Now that July is officially here, I think it’s time to start Monday Mental Health Check-Ins.

How is your brain today? How was it over the weekend?

This past week was very hard for me. I had told from my manager, I need to step up or step out. He was a lot kinder about it, lol. This hit me like a freight train. I felt a panic attack grow on me, my feet and hands started tingling. After many, many, many deep breathes I relaxed and was able to ask myself “what now?”

What on earth am I going to do now?

This was hard, it was the first time in over 4 years that I genuinely felt doubt in my ability to stay motivated and driven in my career. For more context, I work in outside sales for a transportation company. Prior I spent four years in operations where I felt I had thrived.

It took a lot out of me to hear that I wasn’t meeting standards. I wasn’t successful enough. I wasn’t good enough. Or, that is at least how I heard it.

I leaned on my support team during this moment, and ask for their honesty. Was I good enough at this job to fight for it? Short answer? No.

This job isn’t my passion. This job isn’t what I want anymore. I want to go back to where I felt confident. I have been searching for new jobs in the area that [my partner and I] moved to. I am still in the process of finding a new passion in life, wish me luck.

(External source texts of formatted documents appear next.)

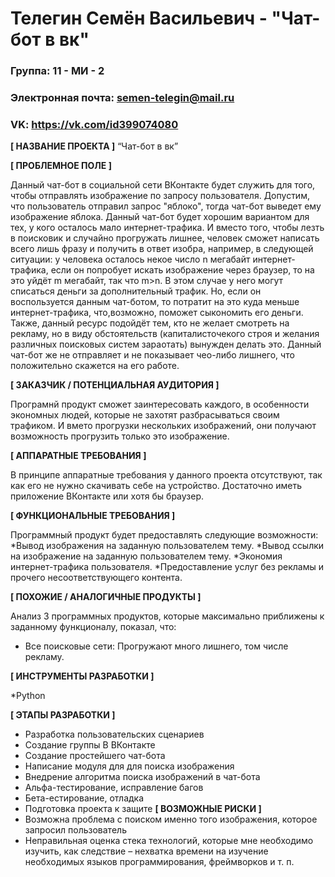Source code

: # Телегин Семён Васильевич - "Чат-бот в вк"
### Группа: 11 - МИ - 2
### Электронная почта: semen-telegin@mail.ru
### VK: https://vk.com/id399074080
**[ НАЗВАНИЕ ПРОЕКТА ]**
“Чат-бот в вк”

**[ ПРОБЛЕМНОЕ ПОЛЕ ]**

Данный чат-бот в социальной сети ВКонтакте будет служить для того, чтобы отправлять изображение по запросу пользователя. Допустим, что пользователь отправил запрос "яблоко", тогда чат-бот выведет ему изображение яблока. Данный чат-бот будет хорошим вариантом для тех, у кого осталось мало интернет-трафика. И вместо того, чтобы лезть в поисковик и случайно прогружать лишнее, человек сможет написать всего лишь фразу и получить в ответ изобра, например, в следующей ситуации: у человека осталось некое число n мегабайт интернет-трафика, если он попробует искать изображение через браузер, то на это уйдёт m мегабайт, так что m>n. В этом случае у него могут списаться деньги за дополнительный трафик. Но, если он воспользуется данным чат-ботом, то потратит на это куда меньше интернет-трафика, что,возможно,  поможет сыкономить его деньги. 
Также, данный ресурс подойдёт тем, кто не желает смотреть на рекламу, но в виду обстоятельств (капиталисточекого строя и желания различных поисковых систем зараотать) вынужден делать это. Данный чат-бот же не отправляет и не показывает чео-либо лишнего, что положительно скажется на его работе.

**[ ЗАКАЗЧИК / ПОТЕНЦИАЛЬНАЯ АУДИТОРИЯ ]**

Програмнй продукт сможет заинтересовать каждого, в особенности экономных людей, которые не захотят разбрасываться своим трафиком. И вмето прогрузки нескольких изображений, они получают возможность прогрузить только это изображение.

**[ АППАРАТНЫЕ ТРЕБОВАНИЯ ]** 

В принципе аппаратные требования у данного проекта отсутствуют, так как его не нужно скачивать себе на устройство. Достаточно иметь приложение ВКонтакте или хотя бы браузер.

**[ ФУНКЦИОНАЛЬНЫЕ ТРЕБОВАНИЯ ]**

Программный продукт будет предоставлять следующие возможности:
*Вывод изображения на заданную пользователем тему.
*Вывод ссылки на изображение на заданную пользователем тему.
*Экономия интернет-трафика пользователя.
*Предоставление услуг без рекламы и прочего несоответствующего контента.

**[ ПОХОЖИЕ / АНАЛОГИЧНЫЕ ПРОДУКТЫ ]**

Анализ 3 программных продуктов, которые максимально приближены к заданному функционалу, показал, что:
* Все поисковые сети: Прогружают много лишнего, том числе рекламу.

**[ ИНСТРУМЕНТЫ РАЗРАБОТКИ ]**

*Python

**[ ЭТАПЫ РАЗРАБОТКИ ]**
*	Разработка пользовательских сценариев
*	Создание группы В ВКонтакте
*	Создание простейшего чат-бота
*	Написание модуля для для поиска изображения
*	Внедрение алгоритма поиска изображений в чат-бота
*	Альфа-тестирование, исправление багов
*	Бета-естирование, отладка
*	Подготовка проекта к защите
**[ ВОЗМОЖНЫЕ РИСКИ ]**
*	Возможна проблема с поиском именно того изображения, которое запросил пользователь 
*	Неправильная оценка стека технологий, которые мне необходимо изучить, как следствие – нехватка времени на изучение    необходимых языков программирования, фреймворков и т. п.
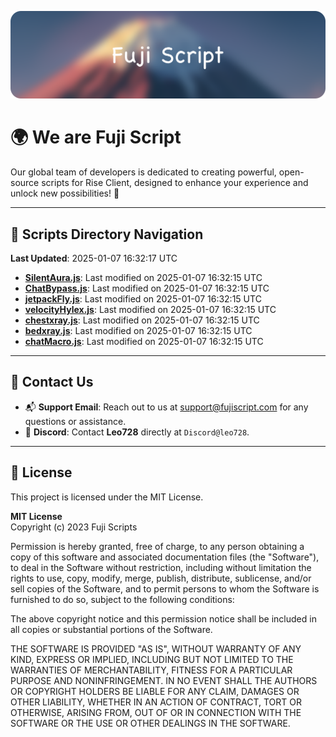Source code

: ![Banner](.github/b.webp)

# 🌍 **We are Fuji Script**

Our global team of developers is dedicated to creating powerful, open-source scripts for Rise Client, designed to enhance your experience and unlock new possibilities! 🌟

---
<!-- SCRIPTS_NAVIGATION_START -->
## 📂 **Scripts Directory Navigation**

**Last Updated**: 2025-01-07 16:32:17 UTC

- **[SilentAura.js](scripts/SilentAura.js)**: Last modified on 2025-01-07 16:32:15 UTC
- **[ChatBypass.js](scripts/ChatBypass.js)**: Last modified on 2025-01-07 16:32:15 UTC
- **[jetpackFly.js](scripts/jetpackFly.js)**: Last modified on 2025-01-07 16:32:15 UTC
- **[velocityHylex.js](scripts/velocityHylex.js)**: Last modified on 2025-01-07 16:32:15 UTC
- **[chestxray.js](scripts/chestxray.js)**: Last modified on 2025-01-07 16:32:15 UTC
- **[bedxray.js](scripts/bedxray.js)**: Last modified on 2025-01-07 16:32:15 UTC
- **[chatMacro.js](scripts/chatMacro.js)**: Last modified on 2025-01-07 16:32:15 UTC

<!-- SCRIPTS_NAVIGATION_END -->

---

## 💬 **Contact Us**  
- 📬 **Support Email**: Reach out to us at [support@fujiscript.com](mailto:support@fujiscript.com) for any questions or assistance.  
- 💬 **Discord**: Contact **Leo728** directly at `Discord@leo728`.

---

## 📜 **License**

This project is licensed under the MIT License.  

**MIT License**  
Copyright (c) 2023 Fuji Scripts  

Permission is hereby granted, free of charge, to any person obtaining a copy of this software and associated documentation files (the "Software"), to deal in the Software without restriction, including without limitation the rights to use, copy, modify, merge, publish, distribute, sublicense, and/or sell copies of the Software, and to permit persons to whom the Software is furnished to do so, subject to the following conditions:  

The above copyright notice and this permission notice shall be included in all copies or substantial portions of the Software.  

THE SOFTWARE IS PROVIDED "AS IS", WITHOUT WARRANTY OF ANY KIND, EXPRESS OR IMPLIED, INCLUDING BUT NOT LIMITED TO THE WARRANTIES OF MERCHANTABILITY, FITNESS FOR A PARTICULAR PURPOSE AND NONINFRINGEMENT. IN NO EVENT SHALL THE AUTHORS OR COPYRIGHT HOLDERS BE LIABLE FOR ANY CLAIM, DAMAGES OR OTHER LIABILITY, WHETHER IN AN ACTION OF CONTRACT, TORT OR OTHERWISE, ARISING FROM, OUT OF OR IN CONNECTION WITH THE SOFTWARE OR THE USE OR OTHER DEALINGS IN THE SOFTWARE.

After my minor breakdown, I got my temporary act together, fixed my makeup and started sprucing up my resume.

Now, I am here. Monday morning, half way through interviews and keeping my fingers crossed the entire time, and still working my current sales job. I have two weeks to improve my numbers, (yes, my manager is helping me), and today starts the countdown for those two weeks. This week is going to be big on my mental health and my stamina. I am going to be focusing, yes on my daily job, but loving on my puppy, prepping and packing for my trip with my partner, and just taking every second one step at a time.

Here is to working my butt off at my job, and working my charm in the interviews.

How was your weekend? Do Monday’s keep you down? How are you going to battle the Sunday Scaries?